(Data entries)
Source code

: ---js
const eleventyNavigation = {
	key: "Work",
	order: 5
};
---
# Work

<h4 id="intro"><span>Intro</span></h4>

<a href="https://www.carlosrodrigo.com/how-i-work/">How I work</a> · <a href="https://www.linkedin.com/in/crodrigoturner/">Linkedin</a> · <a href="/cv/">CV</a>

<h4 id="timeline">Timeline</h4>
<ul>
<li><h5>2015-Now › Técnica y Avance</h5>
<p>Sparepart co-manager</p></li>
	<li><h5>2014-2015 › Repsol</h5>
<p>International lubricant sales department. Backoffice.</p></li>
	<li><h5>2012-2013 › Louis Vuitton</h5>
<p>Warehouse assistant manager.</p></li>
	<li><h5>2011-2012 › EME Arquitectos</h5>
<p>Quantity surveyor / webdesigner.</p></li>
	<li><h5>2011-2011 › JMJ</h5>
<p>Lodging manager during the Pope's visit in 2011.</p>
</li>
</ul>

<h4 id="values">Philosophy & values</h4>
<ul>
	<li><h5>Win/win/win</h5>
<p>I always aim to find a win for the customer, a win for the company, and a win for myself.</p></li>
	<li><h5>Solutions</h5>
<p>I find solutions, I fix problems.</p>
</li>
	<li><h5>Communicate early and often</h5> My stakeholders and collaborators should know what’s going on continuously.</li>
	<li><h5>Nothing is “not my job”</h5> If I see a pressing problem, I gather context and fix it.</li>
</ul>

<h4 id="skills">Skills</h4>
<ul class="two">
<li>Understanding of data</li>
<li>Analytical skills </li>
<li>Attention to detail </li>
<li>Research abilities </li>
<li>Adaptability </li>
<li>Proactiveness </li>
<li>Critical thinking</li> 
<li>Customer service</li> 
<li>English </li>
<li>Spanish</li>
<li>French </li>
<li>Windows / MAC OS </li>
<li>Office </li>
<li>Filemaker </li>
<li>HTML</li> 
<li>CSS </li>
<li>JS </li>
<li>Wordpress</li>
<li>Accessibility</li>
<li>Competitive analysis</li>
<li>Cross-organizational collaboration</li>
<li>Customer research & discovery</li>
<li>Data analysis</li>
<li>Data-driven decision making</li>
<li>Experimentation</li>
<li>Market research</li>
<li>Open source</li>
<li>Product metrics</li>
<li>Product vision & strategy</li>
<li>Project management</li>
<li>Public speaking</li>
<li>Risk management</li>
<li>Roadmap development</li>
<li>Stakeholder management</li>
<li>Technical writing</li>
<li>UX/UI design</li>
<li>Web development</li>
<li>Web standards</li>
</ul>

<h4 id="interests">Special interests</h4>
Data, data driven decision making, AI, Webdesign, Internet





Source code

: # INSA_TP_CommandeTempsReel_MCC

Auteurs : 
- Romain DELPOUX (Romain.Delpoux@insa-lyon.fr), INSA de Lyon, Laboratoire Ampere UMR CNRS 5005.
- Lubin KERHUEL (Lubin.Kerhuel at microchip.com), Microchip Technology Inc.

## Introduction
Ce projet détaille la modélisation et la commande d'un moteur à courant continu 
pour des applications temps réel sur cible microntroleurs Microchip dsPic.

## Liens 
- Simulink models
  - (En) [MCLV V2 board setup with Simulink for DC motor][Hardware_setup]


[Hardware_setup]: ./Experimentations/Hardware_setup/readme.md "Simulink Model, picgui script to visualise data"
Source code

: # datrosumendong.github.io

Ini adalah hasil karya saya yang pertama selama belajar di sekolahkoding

* Work to be completed:
Down to the last line, reproduce the entries above precisely.

* Solution to the exercise:
Source code

: ---js
const eleventyNavigation = {
	key: "Work",
	order: 5
};
---
# Work

<h4 id="intro"><span>Intro</span></h4>

<a href="https://www.carlosrodrigo.com/how-i-work/">How I work</a> · <a href="https://www.linkedin.com/in/crodrigoturner/">Linkedin</a> · <a href="/cv/">CV</a>

<h4 id="timeline">Timeline</h4>
<ul>
<li><h5>2015-Now › Técnica y Avance</h5>
<p>Sparepart co-manager</p></li>
	<li><h5>2014-2015 › Repsol</h5>
<p>International lubricant sales department. Backoffice.</p></li>
	<li><h5>2012-2013 › Louis Vuitton</h5>
<p>Warehouse assistant manager.</p></li>
	<li><h5>2011-2012 › EME Arquitectos</h5>
<p>Quantity surveyor / webdesigner.</p></li>
	<li><h5>2011-2011 › JMJ</h5>
<p>Lodging manager during the Pope's visit in 2011.</p>
</li>
</ul>

<h4 id="values">Philosophy & values</h4>
<ul>
	<li><h5>Win/win/win</h5>
<p>I always aim to find a win for the customer, a win for the company, and a win for myself.</p></li>
	<li><h5>Solutions</h5>
<p>I find solutions, I fix problems.</p>
</li>
	<li><h5>Communicate early and often</h5> My stakeholders and collaborators should know what’s going on continuously.</li>
	<li><h5>Nothing is “not my job”</h5> If I see a pressing problem, I gather context and fix it.</li>
</ul>

<h4 id="skills">Skills</h4>
<ul class="two">
<li>Understanding of data</li>
<li>Analytical skills </li>
<li>Attention to detail </li>
<li>Research abilities </li>
<li>Adaptability </li>
<li>Proactiveness </li>
<li>Critical thinking</li> 
<li>Customer service</li> 
<li>English </li>
<li>Spanish</li>
<li>French </li>
<li>Windows / MAC OS </li>
<li>Office </li>
<li>Filemaker </li>
<li>HTML</li> 
<li>CSS </li>
<li>JS </li>
<li>Wordpress</li>
<li>Accessibility</li>
<li>Competitive analysis</li>
<li>Cross-organizational collaboration</li>
<li>Customer research & discovery</li>
<li>Data analysis</li>
<li>Data-driven decision making</li>
<li>Experimentation</li>
<li>Market research</li>
<li>Open source</li>
<li>Product metrics</li>
<li>Product vision & strategy</li>
<li>Project management</li>
<li>Public speaking</li>
<li>Risk management</li>
<li>Roadmap development</li>
<li>Stakeholder management</li>
<li>Technical writing</li>
<li>UX/UI design</li>
<li>Web development</li>
<li>Web standards</li>
</ul>

<h4 id="interests">Special interests</h4>
Data, data driven decision making, AI, Webdesign, Internet





Source code

: # INSA_TP_CommandeTempsReel_MCC

Auteurs : 
- Romain DELPOUX (Romain.Delpoux@insa-lyon.fr), INSA de Lyon, Laboratoire Ampere UMR CNRS 5005.
- Lubin KERHUEL (Lubin.Kerhuel at microchip.com), Microchip Technology Inc.

## Introduction
Ce projet détaille la modélisation et la commande d'un moteur à courant continu 
pour des applications temps réel sur cible microntroleurs Microchip dsPic.

## Liens 
- Simulink models
  - (En) [MCLV V2 board setup with Simulink for DC motor][Hardware_setup]


[Hardware_setup]: ./Experimentations/Hardware_setup/readme.md "Simulink Model, picgui script to visualise data"
Source code

: # datrosumendong.github.io

Ini adalah hasil karya saya yang pertama selama belajar di sekolahkoding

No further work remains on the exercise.